3. Whether including the $7,101 in petitioner's income is unfair discrimination. We hold that it is not.

The parties submitted this case fully stipulated. Rule 122. Section references are to the Internal Revenue Code. Unless otherwise indicated, Rule references are to the Tax Court Rules of Practice and Procedure.

Background

A. Petitioner

Petitioner lived in the city of Pawtucket, Rhode Island (Pawtucket), when he filed the petition in this case. He was born on May 11, 1935.

Petitioner began employment as a firefighter with Pawtucket on May 14, 1961. During his career as a firefighter, petitioner received several promotions and rose to the rank of lieutenant. He was a member of the International Association of Firefighters, Local No. 1261 (the union) from 1961 to September 4, 1992.

B. Petitioner's Disability Pension

Pawtucket and the union had a collective bargaining agreement that covered July 1, 1991, to June 30, 1993 (the firefighter agreement).

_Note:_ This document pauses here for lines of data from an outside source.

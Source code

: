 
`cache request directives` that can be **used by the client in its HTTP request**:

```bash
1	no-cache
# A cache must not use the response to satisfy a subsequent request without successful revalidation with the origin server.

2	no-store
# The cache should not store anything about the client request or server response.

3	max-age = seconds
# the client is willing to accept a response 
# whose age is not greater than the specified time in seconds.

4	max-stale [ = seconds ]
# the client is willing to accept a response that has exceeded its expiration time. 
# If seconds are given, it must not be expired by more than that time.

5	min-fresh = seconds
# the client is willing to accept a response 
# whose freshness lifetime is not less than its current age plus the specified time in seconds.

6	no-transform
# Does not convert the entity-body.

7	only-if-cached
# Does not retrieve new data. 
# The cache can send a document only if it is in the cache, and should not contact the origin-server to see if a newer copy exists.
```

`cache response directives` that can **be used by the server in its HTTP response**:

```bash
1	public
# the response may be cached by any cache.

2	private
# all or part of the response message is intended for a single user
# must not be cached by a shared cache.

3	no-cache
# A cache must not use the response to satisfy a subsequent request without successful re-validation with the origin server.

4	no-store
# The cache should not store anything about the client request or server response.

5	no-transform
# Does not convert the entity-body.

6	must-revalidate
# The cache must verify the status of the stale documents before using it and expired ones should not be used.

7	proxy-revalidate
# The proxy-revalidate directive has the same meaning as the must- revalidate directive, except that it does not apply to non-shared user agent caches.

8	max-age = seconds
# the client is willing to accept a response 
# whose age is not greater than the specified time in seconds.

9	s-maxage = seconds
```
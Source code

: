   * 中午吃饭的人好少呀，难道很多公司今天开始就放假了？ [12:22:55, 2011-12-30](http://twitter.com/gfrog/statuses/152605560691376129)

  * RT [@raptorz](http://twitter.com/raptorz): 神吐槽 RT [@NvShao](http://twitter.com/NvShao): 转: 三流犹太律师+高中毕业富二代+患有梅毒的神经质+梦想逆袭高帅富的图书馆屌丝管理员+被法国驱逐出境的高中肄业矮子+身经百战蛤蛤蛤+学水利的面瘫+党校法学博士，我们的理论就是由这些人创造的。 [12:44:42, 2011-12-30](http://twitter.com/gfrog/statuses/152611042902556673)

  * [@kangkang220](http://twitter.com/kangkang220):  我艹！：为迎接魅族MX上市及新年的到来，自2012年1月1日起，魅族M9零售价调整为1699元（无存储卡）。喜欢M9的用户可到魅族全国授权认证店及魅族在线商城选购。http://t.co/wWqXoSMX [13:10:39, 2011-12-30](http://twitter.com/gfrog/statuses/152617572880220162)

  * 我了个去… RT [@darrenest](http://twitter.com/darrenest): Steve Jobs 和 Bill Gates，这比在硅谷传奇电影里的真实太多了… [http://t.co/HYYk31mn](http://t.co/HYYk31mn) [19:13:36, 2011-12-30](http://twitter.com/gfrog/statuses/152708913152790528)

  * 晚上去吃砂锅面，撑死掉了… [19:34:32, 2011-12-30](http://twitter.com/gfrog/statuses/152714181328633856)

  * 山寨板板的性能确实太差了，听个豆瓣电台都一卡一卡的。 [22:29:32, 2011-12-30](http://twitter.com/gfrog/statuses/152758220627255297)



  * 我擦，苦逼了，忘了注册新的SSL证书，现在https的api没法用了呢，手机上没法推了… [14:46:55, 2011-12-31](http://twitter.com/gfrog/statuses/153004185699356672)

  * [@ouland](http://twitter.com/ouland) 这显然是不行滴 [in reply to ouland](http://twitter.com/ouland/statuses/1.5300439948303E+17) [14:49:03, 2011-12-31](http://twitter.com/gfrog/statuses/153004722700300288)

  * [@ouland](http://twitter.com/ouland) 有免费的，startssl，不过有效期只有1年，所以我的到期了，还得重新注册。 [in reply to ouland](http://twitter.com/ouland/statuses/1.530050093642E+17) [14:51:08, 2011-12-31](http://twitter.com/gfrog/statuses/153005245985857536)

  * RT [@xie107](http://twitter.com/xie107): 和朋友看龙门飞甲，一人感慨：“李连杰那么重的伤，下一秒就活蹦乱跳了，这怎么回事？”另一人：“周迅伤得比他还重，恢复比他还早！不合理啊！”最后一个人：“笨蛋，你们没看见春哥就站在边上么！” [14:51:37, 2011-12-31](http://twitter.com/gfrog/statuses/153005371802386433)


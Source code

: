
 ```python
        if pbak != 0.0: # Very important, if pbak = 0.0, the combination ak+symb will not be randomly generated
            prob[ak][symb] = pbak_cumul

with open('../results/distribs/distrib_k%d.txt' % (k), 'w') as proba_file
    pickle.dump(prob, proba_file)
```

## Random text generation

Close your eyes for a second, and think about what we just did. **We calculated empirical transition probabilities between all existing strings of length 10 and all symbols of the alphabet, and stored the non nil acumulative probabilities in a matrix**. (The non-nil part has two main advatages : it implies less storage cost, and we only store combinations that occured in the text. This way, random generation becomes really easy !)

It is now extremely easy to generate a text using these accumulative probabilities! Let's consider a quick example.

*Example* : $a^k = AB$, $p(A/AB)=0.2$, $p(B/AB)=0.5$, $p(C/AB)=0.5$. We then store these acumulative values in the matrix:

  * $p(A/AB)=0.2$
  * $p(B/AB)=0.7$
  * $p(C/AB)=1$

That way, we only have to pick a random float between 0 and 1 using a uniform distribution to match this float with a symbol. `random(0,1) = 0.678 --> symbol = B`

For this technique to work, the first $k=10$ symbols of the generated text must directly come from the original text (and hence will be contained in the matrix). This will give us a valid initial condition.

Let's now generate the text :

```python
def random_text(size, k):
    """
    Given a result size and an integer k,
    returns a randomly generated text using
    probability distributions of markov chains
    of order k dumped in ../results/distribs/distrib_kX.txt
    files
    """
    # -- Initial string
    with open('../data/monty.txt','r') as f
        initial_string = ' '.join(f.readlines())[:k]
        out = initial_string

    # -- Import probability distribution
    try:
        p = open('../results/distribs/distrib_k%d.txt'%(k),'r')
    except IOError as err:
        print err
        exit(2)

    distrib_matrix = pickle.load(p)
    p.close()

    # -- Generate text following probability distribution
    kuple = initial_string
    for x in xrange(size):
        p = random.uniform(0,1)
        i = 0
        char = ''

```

As a member of the union, petitioner was entitled to receive pension benefits under article II, sections 59-14 to 59-28.1 of the Pawtucket City Code, entitled "Firefighters' and Police Pension Fund".

Section 59-20 of the Pawtucket City Code provides that a firefighter may retire after completing 20 years of service and receive a regular service pension equal to 50 percent of his or her average 3 highest years' salary. Firefighters who retire after more than 20 years of service may receive an additional retirement benefit under section 59-21 of the Pawtucket City Code of 2 percent for each year of service over 20 years, but not more than an additional 5 years, with a maximum retirement benefit of 60 percent. The firefighter agreement has identical provisions.

Under section 59-24.A of the Pawtucket City Code, police officers and firefighters who become totally and permanently disabled may receive disability pensions equal to 66-2/3 percent of their highest years' salaries. However, section 59-24.B of the Pawtucket City Code provides that a disability pension received under section 59-24.A of the Pawtucket City Code converts to a regular service pension when the employee reaches his or her normal retirement date "as though he or she had not been disabled." Thus, an employee who becomes disabled after completing 25 years of service is not entitled to a 66-2/3 percent disability pension and instead receives a 60-percent pension under section 59-21 of the Pawtucket City Code. The firefighter agreement has identical provisions.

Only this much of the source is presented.